Task input =>
-- Opening Marker --
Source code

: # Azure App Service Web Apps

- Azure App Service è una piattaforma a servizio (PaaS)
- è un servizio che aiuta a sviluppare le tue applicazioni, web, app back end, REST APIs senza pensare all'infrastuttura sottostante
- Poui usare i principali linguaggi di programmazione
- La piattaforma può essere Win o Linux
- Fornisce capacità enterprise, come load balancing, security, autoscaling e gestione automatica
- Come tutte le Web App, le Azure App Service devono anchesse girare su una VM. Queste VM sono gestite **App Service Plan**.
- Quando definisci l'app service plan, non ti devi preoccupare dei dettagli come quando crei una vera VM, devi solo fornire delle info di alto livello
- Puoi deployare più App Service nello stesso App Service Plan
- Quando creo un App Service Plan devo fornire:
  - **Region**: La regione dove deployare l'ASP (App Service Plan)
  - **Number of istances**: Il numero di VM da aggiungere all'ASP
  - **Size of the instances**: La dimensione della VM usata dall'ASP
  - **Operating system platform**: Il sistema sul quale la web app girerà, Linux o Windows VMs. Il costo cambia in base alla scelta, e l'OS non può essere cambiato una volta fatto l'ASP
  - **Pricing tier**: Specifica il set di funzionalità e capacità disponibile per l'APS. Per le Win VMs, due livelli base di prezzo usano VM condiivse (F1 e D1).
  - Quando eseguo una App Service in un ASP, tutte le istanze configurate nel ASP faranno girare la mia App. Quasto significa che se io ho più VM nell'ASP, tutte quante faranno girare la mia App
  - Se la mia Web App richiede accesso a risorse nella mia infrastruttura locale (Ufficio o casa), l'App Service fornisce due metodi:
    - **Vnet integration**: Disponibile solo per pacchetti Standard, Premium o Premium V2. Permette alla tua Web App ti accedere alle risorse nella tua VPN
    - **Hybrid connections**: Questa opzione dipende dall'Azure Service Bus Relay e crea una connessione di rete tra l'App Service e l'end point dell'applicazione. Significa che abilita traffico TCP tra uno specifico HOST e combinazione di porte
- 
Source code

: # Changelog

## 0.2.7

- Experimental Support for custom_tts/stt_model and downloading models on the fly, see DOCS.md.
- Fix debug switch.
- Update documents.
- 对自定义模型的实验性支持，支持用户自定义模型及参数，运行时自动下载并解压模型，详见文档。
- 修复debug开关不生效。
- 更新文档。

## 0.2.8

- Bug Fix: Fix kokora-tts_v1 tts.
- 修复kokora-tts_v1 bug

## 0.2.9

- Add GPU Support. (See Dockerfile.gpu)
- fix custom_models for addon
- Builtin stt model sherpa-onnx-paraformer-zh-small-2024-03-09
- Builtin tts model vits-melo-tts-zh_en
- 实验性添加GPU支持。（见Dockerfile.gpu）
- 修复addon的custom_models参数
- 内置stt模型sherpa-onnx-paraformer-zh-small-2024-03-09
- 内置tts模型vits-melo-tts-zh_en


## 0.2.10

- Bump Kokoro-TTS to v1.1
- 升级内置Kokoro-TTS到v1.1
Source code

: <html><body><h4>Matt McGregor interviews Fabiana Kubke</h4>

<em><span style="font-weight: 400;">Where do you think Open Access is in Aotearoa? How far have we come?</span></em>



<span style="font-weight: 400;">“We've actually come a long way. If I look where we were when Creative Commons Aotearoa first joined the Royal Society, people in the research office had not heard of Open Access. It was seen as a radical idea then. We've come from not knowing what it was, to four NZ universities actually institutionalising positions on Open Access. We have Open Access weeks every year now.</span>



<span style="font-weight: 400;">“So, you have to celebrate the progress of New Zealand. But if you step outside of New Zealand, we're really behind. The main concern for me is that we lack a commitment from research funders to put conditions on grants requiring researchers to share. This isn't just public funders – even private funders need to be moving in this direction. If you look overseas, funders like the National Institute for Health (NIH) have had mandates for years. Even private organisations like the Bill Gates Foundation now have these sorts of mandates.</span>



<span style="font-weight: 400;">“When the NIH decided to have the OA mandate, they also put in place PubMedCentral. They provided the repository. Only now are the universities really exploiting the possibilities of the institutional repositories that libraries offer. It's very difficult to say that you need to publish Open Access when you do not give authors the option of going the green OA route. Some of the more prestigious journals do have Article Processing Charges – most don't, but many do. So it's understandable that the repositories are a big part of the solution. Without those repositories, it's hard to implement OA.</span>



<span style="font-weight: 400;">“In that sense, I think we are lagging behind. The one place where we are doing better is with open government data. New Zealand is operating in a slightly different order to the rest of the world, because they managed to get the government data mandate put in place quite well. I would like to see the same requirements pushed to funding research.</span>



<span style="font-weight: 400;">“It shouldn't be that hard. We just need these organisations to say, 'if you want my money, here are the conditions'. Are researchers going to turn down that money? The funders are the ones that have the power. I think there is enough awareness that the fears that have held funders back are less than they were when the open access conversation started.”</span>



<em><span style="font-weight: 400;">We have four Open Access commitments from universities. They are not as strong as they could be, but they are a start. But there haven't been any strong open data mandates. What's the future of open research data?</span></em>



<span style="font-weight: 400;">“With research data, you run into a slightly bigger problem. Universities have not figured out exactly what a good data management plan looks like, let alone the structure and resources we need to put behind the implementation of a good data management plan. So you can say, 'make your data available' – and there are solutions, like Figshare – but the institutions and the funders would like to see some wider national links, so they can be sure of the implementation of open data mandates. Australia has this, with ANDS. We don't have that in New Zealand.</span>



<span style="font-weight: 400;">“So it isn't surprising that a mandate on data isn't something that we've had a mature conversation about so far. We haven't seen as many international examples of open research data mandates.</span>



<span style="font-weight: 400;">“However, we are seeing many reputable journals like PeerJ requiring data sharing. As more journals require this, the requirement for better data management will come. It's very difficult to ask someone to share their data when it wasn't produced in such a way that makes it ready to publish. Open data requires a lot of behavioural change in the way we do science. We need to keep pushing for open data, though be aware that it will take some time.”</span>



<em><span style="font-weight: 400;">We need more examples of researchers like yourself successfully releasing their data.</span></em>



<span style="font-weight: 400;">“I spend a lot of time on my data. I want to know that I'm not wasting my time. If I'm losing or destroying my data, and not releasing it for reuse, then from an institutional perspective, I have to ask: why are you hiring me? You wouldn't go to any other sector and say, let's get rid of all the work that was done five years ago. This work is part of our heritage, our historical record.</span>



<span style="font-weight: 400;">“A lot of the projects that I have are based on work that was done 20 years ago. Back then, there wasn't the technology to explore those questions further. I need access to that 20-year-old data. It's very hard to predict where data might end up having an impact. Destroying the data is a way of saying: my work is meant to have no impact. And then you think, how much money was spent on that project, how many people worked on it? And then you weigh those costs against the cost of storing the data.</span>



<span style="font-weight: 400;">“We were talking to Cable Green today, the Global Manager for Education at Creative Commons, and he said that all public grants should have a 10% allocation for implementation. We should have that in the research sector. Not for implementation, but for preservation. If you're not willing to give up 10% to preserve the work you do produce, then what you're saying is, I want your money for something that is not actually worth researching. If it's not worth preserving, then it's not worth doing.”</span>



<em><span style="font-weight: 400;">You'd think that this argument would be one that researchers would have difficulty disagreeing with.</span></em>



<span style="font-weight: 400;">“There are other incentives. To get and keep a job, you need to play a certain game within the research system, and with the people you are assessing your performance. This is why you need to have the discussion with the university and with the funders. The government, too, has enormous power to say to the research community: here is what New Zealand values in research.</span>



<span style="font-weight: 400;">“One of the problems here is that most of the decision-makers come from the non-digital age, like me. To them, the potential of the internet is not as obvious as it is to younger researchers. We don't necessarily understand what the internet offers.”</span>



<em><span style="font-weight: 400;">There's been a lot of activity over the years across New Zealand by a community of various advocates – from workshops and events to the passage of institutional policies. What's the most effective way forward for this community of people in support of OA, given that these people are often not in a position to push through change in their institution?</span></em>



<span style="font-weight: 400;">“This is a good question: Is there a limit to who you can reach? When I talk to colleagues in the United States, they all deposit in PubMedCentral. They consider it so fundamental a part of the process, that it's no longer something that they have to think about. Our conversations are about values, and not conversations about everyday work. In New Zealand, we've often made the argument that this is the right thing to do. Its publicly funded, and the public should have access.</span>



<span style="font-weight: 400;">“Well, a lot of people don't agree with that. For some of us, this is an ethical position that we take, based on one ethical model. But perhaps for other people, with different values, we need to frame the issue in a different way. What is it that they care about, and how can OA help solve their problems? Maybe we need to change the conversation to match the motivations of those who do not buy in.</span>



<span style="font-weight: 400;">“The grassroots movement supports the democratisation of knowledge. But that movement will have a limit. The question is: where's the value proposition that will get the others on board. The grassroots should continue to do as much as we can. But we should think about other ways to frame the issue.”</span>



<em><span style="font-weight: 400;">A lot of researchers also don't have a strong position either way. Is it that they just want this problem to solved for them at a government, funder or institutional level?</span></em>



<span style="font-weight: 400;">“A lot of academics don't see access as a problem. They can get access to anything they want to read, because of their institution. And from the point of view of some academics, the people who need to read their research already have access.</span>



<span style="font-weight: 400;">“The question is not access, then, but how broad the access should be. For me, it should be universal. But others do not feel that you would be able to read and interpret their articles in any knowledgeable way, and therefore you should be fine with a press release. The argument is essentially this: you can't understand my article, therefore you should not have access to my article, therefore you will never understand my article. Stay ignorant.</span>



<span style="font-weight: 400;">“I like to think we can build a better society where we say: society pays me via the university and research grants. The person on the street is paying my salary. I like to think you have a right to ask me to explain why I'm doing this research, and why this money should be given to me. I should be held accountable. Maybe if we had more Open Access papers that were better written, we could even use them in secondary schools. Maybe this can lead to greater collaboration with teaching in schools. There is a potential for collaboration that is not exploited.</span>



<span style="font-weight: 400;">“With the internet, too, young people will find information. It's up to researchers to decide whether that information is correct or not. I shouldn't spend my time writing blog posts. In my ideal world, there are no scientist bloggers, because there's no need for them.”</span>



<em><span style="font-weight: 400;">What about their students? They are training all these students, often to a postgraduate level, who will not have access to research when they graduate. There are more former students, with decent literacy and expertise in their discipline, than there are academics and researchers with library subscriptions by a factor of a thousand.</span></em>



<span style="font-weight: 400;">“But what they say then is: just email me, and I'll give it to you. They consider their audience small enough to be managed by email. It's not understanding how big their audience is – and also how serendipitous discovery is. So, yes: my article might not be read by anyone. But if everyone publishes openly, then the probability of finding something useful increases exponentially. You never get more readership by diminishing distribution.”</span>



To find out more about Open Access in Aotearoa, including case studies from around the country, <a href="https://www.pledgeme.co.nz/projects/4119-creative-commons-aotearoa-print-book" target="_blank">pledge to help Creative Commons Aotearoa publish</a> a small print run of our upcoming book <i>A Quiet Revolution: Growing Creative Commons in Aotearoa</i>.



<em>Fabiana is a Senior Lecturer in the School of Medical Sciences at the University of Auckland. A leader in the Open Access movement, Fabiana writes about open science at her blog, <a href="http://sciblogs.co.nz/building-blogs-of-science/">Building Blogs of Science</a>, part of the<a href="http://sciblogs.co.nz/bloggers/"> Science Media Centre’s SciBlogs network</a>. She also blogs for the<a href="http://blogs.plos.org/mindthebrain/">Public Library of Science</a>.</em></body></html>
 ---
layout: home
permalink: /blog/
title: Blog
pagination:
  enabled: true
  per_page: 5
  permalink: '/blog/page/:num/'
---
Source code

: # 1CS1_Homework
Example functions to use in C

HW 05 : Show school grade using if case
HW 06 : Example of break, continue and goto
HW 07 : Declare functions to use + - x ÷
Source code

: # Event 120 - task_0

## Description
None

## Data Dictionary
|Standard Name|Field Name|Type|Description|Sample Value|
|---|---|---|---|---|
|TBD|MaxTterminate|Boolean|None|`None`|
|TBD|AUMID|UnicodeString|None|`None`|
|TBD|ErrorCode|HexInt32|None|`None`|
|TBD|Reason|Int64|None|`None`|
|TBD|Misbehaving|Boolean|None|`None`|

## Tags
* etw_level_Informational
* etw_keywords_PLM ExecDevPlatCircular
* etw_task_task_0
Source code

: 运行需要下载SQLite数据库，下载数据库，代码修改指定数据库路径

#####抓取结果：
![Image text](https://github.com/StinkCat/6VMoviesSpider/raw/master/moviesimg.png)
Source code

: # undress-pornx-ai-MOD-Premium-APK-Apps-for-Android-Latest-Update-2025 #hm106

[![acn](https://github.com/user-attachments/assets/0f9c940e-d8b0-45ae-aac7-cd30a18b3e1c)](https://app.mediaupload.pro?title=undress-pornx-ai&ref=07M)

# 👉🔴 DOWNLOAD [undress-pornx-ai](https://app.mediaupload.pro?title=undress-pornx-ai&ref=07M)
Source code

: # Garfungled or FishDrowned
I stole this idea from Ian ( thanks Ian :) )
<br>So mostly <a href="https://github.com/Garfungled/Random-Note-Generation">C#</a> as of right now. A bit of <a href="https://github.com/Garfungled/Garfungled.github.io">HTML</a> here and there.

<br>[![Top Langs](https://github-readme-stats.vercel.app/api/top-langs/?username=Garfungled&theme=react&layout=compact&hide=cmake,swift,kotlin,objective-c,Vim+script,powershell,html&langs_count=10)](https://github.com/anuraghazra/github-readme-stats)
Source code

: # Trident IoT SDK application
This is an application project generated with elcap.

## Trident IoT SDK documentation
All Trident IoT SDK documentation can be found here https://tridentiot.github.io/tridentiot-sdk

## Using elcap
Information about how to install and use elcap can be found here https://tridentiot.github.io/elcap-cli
-- Closing Marker --
Your assignment =>
I'd like the lines above from the one with "- fix custom_models for addon" up to and including the one with "interviews Fabiana Kubke</h4>" copied exactly, with no other lines.

Task result =>
- fix custom_models for addon
- Builtin stt model sherpa-onnx-paraformer-zh-small-2024-03-09
- Builtin tts model vits-melo-tts-zh_en
- 实验性添加GPU支持。（见Dockerfile.gpu）
- 修复addon的custom_models参数
- 内置stt模型sherpa-onnx-paraformer-zh-small-2024-03-09
- 内置tts模型vits-melo-tts-zh_en


## 0.2.10

- Bump Kokoro-TTS to v1.1
- 升级内置Kokoro-TTS到v1.1
Source code

: <html><body><h4>Matt McGregor interviews Fabiana Kubke</h4>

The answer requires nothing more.